* WHAT YOU SHOULD DO:
Your answer should show every line of the material below that includes "great".
==================================================
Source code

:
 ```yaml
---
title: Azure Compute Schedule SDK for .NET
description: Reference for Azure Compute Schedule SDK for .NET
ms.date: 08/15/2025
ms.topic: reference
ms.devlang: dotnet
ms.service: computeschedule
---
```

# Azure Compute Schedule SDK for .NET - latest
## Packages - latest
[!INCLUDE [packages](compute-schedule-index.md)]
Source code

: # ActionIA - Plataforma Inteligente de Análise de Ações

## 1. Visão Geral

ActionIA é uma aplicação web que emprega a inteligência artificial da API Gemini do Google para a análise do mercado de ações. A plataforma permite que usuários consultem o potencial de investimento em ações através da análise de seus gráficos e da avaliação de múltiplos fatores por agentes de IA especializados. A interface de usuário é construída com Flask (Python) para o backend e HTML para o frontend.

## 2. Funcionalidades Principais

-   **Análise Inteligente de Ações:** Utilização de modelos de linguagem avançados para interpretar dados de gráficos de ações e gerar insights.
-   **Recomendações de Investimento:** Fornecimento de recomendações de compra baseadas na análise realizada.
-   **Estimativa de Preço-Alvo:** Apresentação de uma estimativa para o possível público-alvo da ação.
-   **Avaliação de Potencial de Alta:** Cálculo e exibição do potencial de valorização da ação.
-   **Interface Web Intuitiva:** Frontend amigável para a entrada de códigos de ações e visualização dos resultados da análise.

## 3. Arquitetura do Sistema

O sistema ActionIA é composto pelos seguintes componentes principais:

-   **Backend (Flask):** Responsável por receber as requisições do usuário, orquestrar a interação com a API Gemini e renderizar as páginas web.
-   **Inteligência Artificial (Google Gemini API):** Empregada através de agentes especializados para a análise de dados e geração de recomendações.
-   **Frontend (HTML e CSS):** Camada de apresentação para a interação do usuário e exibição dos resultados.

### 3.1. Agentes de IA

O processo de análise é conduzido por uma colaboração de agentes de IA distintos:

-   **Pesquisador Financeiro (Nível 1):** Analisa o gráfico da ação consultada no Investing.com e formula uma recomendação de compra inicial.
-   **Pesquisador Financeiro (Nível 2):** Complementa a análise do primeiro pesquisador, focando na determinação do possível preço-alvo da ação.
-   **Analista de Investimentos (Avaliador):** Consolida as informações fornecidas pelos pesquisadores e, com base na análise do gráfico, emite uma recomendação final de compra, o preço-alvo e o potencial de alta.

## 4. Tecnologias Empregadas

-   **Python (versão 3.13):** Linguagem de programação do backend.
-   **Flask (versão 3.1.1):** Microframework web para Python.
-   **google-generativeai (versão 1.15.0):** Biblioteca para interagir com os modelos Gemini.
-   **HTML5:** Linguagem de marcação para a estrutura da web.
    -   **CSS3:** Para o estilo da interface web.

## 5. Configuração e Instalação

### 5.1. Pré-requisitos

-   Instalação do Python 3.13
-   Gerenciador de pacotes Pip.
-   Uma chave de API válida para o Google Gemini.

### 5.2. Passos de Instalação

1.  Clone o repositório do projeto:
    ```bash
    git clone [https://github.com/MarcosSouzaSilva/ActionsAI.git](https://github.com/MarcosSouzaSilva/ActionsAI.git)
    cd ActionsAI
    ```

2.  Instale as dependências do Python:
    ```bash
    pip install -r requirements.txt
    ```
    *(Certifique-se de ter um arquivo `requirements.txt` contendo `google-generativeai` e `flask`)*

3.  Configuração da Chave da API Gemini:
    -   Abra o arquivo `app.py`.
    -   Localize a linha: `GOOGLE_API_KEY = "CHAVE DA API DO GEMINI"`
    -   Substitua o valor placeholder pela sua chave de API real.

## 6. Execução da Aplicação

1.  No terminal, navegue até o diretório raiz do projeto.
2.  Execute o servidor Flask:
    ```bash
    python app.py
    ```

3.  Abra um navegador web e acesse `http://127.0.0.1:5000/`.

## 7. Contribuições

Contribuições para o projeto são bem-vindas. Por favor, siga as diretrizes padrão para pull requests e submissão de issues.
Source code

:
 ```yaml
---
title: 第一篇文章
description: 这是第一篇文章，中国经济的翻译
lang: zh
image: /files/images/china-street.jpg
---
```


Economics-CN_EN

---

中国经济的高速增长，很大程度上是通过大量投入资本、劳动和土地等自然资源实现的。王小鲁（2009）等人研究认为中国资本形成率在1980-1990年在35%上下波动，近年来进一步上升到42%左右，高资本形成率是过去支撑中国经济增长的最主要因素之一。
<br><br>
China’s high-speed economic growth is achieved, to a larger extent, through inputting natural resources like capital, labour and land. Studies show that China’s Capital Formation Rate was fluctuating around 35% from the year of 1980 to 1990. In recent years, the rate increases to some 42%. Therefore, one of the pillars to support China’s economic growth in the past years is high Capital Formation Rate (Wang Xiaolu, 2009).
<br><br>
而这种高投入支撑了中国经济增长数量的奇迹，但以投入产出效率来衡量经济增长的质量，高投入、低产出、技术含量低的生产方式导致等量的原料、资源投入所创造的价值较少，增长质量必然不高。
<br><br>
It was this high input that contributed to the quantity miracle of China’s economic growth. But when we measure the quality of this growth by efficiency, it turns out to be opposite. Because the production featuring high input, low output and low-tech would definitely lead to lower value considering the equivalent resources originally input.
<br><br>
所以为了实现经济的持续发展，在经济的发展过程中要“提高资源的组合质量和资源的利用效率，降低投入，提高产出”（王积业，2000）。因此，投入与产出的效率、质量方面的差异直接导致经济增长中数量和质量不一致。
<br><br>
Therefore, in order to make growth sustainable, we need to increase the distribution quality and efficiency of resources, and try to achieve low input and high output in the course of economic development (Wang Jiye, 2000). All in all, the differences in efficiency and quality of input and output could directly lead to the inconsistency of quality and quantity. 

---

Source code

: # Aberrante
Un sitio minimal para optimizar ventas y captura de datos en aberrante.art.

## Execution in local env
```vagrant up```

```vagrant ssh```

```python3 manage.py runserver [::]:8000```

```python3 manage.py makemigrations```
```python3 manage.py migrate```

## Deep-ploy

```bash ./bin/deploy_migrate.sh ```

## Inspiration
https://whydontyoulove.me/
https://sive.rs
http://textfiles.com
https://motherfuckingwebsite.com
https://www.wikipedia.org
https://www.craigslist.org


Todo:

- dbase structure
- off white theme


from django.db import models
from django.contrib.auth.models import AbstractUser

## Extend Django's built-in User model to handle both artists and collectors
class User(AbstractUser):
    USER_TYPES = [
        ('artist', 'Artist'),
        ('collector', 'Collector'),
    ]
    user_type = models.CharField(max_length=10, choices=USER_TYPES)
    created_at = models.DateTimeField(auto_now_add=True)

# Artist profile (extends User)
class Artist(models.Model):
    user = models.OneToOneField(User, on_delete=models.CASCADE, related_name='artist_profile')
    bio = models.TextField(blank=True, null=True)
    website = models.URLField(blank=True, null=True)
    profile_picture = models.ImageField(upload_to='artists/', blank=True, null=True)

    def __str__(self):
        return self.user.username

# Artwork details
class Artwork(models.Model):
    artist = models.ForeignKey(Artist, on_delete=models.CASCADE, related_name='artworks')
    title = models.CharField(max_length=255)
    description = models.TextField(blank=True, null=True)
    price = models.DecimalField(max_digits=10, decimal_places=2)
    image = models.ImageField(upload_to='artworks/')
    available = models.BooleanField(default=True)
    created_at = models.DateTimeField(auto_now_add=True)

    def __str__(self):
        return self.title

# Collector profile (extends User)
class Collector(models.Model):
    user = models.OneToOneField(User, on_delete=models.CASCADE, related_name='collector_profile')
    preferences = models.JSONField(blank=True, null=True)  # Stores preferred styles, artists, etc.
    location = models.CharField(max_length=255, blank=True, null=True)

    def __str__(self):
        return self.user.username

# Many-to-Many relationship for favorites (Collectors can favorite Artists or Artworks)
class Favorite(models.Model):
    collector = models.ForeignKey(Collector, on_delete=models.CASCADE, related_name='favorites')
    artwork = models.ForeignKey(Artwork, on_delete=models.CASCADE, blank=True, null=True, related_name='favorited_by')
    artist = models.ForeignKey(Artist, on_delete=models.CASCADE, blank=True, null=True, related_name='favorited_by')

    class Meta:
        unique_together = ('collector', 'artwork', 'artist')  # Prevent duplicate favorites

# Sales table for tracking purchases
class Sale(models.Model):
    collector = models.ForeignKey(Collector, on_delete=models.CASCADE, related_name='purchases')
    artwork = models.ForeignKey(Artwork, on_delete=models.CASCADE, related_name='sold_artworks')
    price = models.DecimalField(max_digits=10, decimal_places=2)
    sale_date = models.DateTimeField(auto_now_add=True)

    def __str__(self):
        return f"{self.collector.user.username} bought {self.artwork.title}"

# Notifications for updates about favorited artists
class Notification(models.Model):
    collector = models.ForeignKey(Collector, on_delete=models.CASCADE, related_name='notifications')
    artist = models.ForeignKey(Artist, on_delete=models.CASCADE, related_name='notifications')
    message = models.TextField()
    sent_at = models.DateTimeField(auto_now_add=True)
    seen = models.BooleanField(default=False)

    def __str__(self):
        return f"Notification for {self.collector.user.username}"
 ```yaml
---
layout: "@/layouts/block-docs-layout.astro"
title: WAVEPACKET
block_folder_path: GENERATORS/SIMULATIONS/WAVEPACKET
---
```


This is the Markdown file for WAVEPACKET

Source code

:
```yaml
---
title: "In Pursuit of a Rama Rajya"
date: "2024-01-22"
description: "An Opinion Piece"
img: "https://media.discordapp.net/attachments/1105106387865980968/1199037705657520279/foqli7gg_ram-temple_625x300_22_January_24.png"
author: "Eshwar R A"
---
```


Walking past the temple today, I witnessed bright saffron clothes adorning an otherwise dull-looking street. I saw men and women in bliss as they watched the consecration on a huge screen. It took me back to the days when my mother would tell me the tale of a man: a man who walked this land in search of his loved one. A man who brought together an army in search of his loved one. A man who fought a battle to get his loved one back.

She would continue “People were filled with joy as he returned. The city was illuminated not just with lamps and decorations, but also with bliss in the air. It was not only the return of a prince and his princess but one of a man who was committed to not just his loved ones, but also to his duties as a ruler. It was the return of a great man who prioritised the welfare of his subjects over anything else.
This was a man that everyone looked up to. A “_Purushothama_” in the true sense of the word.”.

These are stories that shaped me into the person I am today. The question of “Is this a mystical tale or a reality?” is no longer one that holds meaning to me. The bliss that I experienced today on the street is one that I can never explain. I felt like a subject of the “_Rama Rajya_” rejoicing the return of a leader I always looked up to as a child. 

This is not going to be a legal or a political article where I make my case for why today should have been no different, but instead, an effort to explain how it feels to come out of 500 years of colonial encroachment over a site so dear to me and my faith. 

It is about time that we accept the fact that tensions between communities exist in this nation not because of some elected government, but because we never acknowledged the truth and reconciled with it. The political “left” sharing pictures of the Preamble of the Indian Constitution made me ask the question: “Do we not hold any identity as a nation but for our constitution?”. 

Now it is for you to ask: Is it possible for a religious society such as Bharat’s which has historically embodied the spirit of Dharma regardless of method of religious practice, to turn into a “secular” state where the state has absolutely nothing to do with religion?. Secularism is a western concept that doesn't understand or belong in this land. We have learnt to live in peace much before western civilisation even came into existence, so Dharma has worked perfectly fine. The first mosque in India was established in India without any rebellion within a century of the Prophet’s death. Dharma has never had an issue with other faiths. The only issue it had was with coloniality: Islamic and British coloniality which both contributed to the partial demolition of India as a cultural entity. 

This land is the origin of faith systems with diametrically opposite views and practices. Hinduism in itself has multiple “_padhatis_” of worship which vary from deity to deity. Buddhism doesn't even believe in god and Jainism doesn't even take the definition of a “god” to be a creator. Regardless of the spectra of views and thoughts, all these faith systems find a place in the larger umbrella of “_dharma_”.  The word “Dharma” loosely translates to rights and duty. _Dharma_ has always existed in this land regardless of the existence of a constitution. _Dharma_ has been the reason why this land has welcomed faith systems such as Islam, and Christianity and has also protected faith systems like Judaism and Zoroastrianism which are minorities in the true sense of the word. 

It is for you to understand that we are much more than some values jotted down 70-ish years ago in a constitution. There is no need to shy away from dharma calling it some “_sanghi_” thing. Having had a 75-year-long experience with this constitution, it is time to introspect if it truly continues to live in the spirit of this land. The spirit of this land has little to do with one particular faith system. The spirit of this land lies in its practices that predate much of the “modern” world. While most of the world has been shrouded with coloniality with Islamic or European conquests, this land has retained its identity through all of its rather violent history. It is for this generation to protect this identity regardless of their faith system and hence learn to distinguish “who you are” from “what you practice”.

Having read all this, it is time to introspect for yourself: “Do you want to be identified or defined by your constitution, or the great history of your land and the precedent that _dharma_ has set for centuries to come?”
==================================================
* TASK OUTPUT:
She would continue “People were filled with joy as he returned. The city was illuminated not just with lamps and decorations, but also with bliss in the air. It was not only the return of a prince and his princess but one of a man who was committed to not just his loved ones, but also to his duties as a ruler. It was the return of a great man who prioritised the welfare of his subjects over anything else.
Having read all this, it is time to introspect for yourself: “Do you want to be identified or defined by your constitution, or the great history of your land and the precedent that _dharma_ has set for centuries to come?”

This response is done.